They ran and ran as hard as they could, feet pounding against the stone path, the sound of distant destruction at their backs. The statue at the center of the village blurred past them as they went, Kellen not even slowing at it.

'Fredo will head out himself to deal with the yai beasts', she thought as she ran, her grip still tight around Atiya's wrist. 'So I need to get him somewhere they will not reach.'

Then something else cut through her thoughts and she almost stumbled with it.
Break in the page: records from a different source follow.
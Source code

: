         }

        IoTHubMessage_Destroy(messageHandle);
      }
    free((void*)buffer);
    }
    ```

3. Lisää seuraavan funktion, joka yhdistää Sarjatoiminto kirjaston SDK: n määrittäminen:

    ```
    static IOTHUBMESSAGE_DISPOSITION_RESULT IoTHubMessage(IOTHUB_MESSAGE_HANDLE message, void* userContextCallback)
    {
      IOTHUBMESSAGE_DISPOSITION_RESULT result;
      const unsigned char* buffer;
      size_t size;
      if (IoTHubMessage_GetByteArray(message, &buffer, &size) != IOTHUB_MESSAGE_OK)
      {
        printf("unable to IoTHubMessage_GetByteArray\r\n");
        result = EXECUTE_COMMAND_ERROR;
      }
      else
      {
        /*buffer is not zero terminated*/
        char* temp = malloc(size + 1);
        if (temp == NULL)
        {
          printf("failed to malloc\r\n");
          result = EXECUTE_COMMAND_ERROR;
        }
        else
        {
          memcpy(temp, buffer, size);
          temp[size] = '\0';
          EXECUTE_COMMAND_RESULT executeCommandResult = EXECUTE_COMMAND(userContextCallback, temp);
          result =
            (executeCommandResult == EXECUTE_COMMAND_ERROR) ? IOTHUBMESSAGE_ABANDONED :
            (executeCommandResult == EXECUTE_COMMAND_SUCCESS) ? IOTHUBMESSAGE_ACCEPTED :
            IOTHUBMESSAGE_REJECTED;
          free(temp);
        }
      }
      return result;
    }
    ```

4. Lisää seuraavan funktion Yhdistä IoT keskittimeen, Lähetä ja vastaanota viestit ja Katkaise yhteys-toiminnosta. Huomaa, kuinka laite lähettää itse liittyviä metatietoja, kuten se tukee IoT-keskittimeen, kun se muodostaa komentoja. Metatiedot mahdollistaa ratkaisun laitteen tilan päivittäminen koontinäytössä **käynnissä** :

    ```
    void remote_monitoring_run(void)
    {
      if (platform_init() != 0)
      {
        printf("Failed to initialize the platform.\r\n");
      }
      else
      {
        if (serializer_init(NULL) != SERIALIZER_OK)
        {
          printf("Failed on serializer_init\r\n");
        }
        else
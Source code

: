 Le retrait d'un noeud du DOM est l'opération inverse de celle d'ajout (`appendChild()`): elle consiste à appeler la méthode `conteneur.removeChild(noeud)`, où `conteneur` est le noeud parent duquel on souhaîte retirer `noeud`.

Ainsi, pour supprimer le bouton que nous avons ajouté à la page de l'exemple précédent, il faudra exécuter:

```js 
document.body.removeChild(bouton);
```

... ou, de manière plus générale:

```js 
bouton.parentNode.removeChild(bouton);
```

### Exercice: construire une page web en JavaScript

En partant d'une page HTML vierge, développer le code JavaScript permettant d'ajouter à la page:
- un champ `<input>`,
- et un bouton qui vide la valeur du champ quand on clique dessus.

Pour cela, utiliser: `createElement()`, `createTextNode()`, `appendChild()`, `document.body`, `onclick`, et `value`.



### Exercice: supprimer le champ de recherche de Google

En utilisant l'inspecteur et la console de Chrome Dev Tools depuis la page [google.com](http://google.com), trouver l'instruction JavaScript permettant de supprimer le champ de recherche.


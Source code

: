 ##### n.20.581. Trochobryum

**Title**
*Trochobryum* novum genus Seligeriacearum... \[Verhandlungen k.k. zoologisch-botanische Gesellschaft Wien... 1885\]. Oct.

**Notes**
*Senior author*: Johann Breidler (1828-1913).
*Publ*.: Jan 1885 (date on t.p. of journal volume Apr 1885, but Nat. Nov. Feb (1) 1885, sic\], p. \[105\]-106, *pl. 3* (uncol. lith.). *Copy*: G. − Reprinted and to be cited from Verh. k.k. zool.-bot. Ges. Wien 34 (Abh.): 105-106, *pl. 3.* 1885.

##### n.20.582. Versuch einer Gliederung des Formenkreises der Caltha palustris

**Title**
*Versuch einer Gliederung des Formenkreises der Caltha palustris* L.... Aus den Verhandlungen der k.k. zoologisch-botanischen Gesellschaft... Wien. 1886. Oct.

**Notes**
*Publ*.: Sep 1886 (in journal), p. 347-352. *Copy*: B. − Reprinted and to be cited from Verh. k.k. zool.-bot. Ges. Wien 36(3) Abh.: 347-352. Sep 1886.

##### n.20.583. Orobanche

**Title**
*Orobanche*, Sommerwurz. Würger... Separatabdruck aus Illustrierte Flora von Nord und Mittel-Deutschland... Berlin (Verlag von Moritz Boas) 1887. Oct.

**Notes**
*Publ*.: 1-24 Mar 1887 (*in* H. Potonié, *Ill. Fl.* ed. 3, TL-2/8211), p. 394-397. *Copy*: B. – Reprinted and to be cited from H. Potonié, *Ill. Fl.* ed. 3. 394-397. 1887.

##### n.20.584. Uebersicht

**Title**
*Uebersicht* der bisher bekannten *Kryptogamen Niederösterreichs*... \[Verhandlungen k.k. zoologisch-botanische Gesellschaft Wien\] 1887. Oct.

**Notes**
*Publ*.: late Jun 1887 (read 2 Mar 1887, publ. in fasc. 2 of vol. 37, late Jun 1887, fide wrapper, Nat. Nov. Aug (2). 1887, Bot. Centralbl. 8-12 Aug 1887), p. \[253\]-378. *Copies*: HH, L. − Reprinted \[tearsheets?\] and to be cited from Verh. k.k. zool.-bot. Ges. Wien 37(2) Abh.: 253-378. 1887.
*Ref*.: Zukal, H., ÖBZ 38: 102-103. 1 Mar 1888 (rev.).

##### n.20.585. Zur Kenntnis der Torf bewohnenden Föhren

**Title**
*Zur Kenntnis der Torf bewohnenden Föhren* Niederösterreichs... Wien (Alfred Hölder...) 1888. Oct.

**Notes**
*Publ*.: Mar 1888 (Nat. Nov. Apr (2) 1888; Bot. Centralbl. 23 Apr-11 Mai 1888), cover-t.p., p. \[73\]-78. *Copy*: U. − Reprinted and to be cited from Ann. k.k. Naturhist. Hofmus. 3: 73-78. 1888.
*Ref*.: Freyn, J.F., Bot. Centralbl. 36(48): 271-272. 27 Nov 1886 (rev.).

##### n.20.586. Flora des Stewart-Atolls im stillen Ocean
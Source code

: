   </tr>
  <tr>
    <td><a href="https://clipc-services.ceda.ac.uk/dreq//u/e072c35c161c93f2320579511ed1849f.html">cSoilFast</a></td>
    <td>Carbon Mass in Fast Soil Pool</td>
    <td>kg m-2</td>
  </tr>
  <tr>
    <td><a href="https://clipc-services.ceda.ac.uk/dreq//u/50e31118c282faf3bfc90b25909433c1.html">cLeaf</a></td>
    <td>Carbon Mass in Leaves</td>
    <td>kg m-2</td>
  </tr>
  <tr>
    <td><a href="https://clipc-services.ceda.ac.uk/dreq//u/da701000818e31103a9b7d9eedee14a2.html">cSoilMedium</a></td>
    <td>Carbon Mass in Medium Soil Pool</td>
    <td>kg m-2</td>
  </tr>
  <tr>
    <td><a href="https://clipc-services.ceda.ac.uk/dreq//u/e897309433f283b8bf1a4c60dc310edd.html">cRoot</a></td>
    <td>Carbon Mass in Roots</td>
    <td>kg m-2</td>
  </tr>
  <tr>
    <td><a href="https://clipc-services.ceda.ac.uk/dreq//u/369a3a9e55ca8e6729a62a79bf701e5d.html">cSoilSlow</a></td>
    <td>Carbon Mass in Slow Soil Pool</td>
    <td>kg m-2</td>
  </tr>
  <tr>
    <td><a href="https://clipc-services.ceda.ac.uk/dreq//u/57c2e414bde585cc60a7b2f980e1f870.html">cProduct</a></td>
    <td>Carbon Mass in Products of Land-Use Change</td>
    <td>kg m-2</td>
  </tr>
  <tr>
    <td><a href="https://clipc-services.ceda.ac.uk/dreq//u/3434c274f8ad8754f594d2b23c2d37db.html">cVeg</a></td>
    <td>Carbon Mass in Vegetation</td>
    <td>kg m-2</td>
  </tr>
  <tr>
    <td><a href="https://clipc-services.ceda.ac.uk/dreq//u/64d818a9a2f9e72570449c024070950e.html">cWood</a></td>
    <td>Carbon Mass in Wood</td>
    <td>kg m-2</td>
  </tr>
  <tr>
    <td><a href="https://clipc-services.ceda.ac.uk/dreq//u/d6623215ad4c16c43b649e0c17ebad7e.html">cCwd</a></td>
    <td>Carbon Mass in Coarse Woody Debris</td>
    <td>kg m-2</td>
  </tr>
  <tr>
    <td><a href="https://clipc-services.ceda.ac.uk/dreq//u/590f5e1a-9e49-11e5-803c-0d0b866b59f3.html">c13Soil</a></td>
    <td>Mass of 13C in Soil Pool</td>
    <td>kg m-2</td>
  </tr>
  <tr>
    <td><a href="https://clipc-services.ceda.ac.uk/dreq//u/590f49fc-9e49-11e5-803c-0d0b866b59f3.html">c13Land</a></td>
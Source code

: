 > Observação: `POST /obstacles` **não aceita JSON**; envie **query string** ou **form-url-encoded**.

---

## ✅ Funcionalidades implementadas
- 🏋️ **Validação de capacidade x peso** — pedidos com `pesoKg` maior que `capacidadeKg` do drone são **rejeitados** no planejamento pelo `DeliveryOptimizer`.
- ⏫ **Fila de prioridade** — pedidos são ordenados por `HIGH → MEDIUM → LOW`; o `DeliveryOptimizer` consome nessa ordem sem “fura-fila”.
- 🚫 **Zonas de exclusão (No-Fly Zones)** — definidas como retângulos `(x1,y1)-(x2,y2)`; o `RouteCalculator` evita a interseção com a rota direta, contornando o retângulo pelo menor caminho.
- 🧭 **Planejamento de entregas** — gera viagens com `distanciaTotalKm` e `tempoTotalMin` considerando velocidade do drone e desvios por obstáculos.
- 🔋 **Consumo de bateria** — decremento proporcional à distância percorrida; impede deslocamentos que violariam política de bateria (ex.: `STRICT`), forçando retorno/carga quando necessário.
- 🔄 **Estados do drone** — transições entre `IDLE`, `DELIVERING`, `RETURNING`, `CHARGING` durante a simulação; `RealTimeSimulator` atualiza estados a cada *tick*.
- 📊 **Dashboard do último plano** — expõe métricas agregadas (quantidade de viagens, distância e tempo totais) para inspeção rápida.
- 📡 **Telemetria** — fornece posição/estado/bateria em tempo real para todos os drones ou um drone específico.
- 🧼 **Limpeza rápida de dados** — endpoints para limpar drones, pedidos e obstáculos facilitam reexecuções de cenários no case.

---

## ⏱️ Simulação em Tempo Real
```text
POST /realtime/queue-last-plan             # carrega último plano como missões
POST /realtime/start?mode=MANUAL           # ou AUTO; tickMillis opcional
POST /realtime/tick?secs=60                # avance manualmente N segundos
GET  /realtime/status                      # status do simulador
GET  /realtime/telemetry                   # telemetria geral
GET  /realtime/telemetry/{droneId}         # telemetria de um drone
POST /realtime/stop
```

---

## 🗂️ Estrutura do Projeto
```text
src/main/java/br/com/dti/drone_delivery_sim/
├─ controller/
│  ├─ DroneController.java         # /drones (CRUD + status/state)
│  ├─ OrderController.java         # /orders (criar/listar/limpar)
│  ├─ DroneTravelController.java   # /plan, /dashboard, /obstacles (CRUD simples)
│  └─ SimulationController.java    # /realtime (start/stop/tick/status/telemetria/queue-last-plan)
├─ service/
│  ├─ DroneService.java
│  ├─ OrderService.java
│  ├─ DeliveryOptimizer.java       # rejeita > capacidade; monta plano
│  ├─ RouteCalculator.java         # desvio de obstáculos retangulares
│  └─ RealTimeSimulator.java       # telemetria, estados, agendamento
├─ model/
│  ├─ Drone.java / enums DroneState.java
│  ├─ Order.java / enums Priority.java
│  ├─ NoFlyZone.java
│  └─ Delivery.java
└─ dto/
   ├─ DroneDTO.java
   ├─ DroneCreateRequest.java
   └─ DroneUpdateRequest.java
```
"Leishna!" She said it out loud without meaning to, then turned it into a question directed at Atiya without breaking stride. "Where is she right now?"

"At home, probably."

"Then that is where we are going."

They made it in under two minutes. Kellen shouldered through the front door and called out before she had even fully stepped inside.

"Leishna!"

A beat of silence. Then the sound of small feet on the stairs, slow and deeply unimpressed, and Leishna appeared at the landing, the little gremlin girl descending with the energy of someone who had been interrupted from something important and intended for everyone present to know it.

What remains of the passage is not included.